Exercise directions:
Every line of the material is to be duplicated precisely.

↓

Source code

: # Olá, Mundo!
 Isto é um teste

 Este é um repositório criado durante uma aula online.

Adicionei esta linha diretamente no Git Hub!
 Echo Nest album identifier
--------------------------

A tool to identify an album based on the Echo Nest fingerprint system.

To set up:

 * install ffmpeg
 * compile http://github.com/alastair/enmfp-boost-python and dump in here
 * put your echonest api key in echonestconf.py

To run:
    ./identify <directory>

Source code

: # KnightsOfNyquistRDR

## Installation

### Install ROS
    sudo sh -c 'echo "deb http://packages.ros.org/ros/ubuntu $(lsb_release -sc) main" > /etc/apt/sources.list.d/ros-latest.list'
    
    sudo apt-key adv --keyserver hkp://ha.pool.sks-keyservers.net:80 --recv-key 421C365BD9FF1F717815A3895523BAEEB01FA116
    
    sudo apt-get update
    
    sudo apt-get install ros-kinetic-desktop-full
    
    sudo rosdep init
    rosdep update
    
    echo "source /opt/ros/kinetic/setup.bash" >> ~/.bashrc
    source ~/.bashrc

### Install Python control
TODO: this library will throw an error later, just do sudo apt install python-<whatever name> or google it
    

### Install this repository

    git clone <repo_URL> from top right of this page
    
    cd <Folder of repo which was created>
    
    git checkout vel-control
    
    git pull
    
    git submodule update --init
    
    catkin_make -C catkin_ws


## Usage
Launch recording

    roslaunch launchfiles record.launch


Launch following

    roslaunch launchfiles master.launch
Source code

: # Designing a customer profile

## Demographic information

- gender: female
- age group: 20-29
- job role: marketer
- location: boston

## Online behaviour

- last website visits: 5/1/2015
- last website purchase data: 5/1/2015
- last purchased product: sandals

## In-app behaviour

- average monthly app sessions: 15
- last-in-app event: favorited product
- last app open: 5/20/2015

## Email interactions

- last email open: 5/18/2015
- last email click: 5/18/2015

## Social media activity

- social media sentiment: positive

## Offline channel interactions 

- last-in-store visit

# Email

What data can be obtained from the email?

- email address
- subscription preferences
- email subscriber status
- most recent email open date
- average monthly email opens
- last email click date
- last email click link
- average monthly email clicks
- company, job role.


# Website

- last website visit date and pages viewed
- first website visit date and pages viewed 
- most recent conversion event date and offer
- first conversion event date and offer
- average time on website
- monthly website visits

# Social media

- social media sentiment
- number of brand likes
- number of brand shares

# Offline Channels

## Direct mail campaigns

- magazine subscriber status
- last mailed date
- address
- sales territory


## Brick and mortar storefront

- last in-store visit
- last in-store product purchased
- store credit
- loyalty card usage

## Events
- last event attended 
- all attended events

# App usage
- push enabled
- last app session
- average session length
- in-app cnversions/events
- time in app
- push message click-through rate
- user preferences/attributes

↑

Problem solution:
Source code

: # Olá, Mundo!
 Isto é um teste

 Este é um repositório criado durante uma aula online.

Adicionei esta linha diretamente no Git Hub!
 Echo Nest album identifier
--------------------------

A tool to identify an album based on the Echo Nest fingerprint system.

To set up:

 * install ffmpeg
 * compile http://github.com/alastair/enmfp-boost-python and dump in here
 * put your echonest api key in echonestconf.py

To run:
    ./identify <directory>

Source code

: # KnightsOfNyquistRDR

## Installation

### Install ROS
    sudo sh -c 'echo "deb http://packages.ros.org/ros/ubuntu $(lsb_release -sc) main" > /etc/apt/sources.list.d/ros-latest.list'
    
    sudo apt-key adv --keyserver hkp://ha.pool.sks-keyservers.net:80 --recv-key 421C365BD9FF1F717815A3895523BAEEB01FA116
    
    sudo apt-get update
    
    sudo apt-get install ros-kinetic-desktop-full
    
    sudo rosdep init
    rosdep update
    
    echo "source /opt/ros/kinetic/setup.bash" >> ~/.bashrc
    source ~/.bashrc

### Install Python control
TODO: this library will throw an error later, just do sudo apt install python-<whatever name> or google it
    

### Install this repository

    git clone <repo_URL> from top right of this page
    
    cd <Folder of repo which was created>
    
    git checkout vel-control
    
    git pull
    
    git submodule update --init
    
    catkin_make -C catkin_ws


## Usage
Launch recording

    roslaunch launchfiles record.launch


Launch following

    roslaunch launchfiles master.launch
Source code

: # Designing a customer profile

## Demographic information

- gender: female
- age group: 20-29
- job role: marketer
- location: boston

## Online behaviour

- last website visits: 5/1/2015
- last website purchase data: 5/1/2015
- last purchased product: sandals

## In-app behaviour

- average monthly app sessions: 15
- last-in-app event: favorited product
- last app open: 5/20/2015

## Email interactions

- last email open: 5/18/2015
- last email click: 5/18/2015

## Social media activity

- social media sentiment: positive

## Offline channel interactions 

- last-in-store visit

# Email

What data can be obtained from the email?

- email address
- subscription preferences
- email subscriber status
- most recent email open date
- average monthly email opens
- last email click date
- last email click link
- average monthly email clicks
- company, job role.


# Website

- last website visit date and pages viewed
- first website visit date and pages viewed 
- most recent conversion event date and offer
- first conversion event date and offer
- average time on website
- monthly website visits

# Social media

- social media sentiment
- number of brand likes
- number of brand shares

# Offline Channels

## Direct mail campaigns

- magazine subscriber status
- last mailed date
- address
- sales territory


## Brick and mortar storefront

- last in-store visit
- last in-store product purchased
- store credit
- loyalty card usage

## Events
- last event attended 
- all attended events

# App usage
- push enabled
- last app session
- average session length
- in-app cnversions/events
- time in app
- push message click-through rate
- user preferences/attributes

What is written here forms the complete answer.